El concejal de Derechos de la Ciudadanía, Marc Serra, ha informado esta misma mañana de una nueva reforma que pretende lanzar el Ayuntamiento de Barcelona. El consistorio ha aprobado un decreto que amplía en un 38% los supuestos en los que el infractor de una ordenanza municipal puede evitar pagar una multa si cumple con alguna medida alternativa --como cursos educativos, trabajos en beneficio de la comunidad y mediación--.

Serra asegura que esta reforma aspira a "promover una cultura de justicia restaurativa", algo que quiere instaurar el Ayuntamiento. Y confirma que la finalidad de las sanciones no es recaudar dinero sino corregir conductas contra el bienestar colectivo.
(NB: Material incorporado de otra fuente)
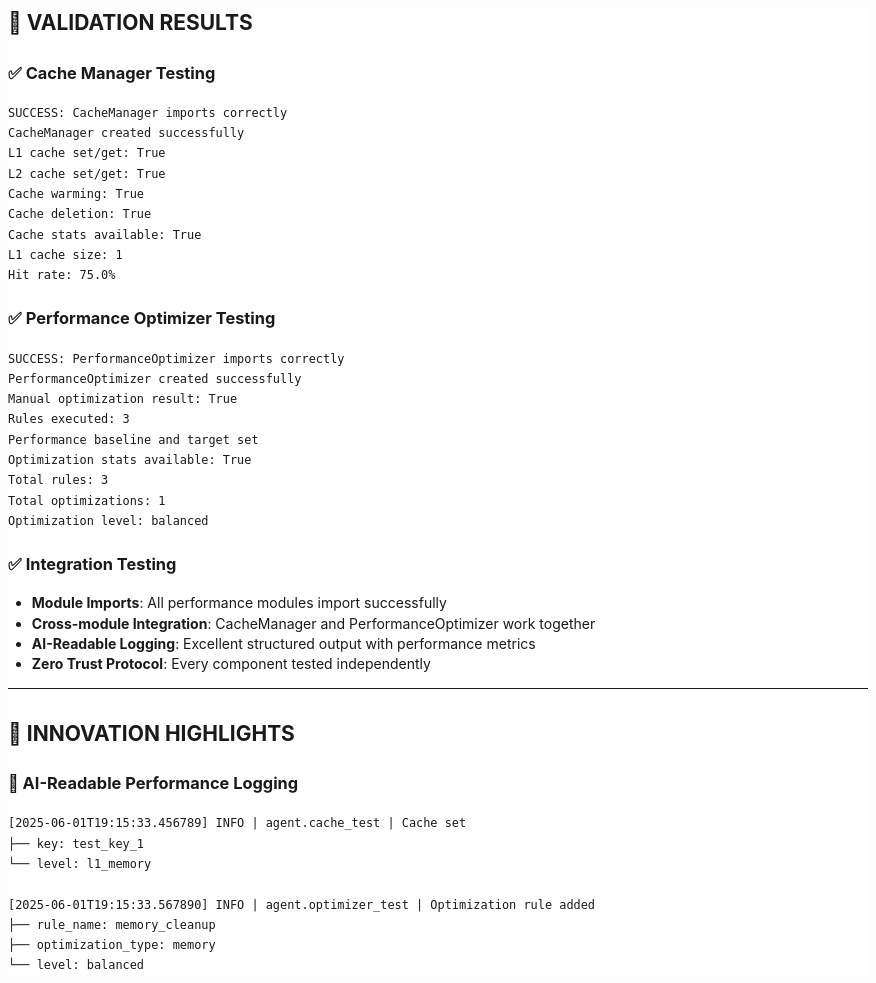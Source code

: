 
## 🧪 **VALIDATION RESULTS**

### **✅ Cache Manager Testing**
```
SUCCESS: CacheManager imports correctly
CacheManager created successfully
L1 cache set/get: True
L2 cache set/get: True
Cache warming: True
Cache deletion: True
Cache stats available: True
L1 cache size: 1
Hit rate: 75.0%
```

### **✅ Performance Optimizer Testing**
```
SUCCESS: PerformanceOptimizer imports correctly
PerformanceOptimizer created successfully
Manual optimization result: True
Rules executed: 3
Performance baseline and target set
Optimization stats available: True
Total rules: 3
Total optimizations: 1
Optimization level: balanced
```

### **✅ Integration Testing**
- **Module Imports**: All performance modules import successfully
- **Cross-module Integration**: CacheManager and PerformanceOptimizer work together
- **AI-Readable Logging**: Excellent structured output with performance metrics
- **Zero Trust Protocol**: Every component tested independently

---

## 🚀 **INNOVATION HIGHLIGHTS**

### **🤖 AI-Readable Performance Logging**
```
[2025-06-01T19:15:33.456789] INFO | agent.cache_test | Cache set
├── key: test_key_1
└── level: l1_memory

[2025-06-01T19:15:33.567890] INFO | agent.optimizer_test | Optimization rule added
├── rule_name: memory_cleanup
├── optimization_type: memory
└── level: balanced
```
En algunos supuestos, se podrá evitar la multa realizando un plan de desarrollo personal o "cualquier otra actividad que el Ayuntamiento, con el consentimiento de la persona infractora, acuerde en sustitución de la sanción económica", ha informado el consistorio.

TRAS PONERSE LAS BOTAS

Esta reforma llega después de que el pasado mes de marzo se conociera la brutal cantidad de dinero que recaudaba el Ayuntamiento por las multas de tráfico. El consistorio de Barcelona pulverizó todos los récords establecidos. El aumento fue espectacular e inesperado para los propios gestores de la administración, ya que en el presupuesto elaborado se establecieron unos ingresos por multas de tráfico de 45,2 millones de euros y la recaudación ascendió a 64,6 millones, un 43 % más.

Los números sorprenden aún más si los comparamos con los del año anterior. En 2017, el consistorio presupuestó una recaudación por multas de 47 millones de euros, curiosamente casi dos millones más que el 2018. La recaudación ascendió a 50,4 millones, casi tres millones y medio más de los presupuestado, con una desviación al alza de apenas un 7%.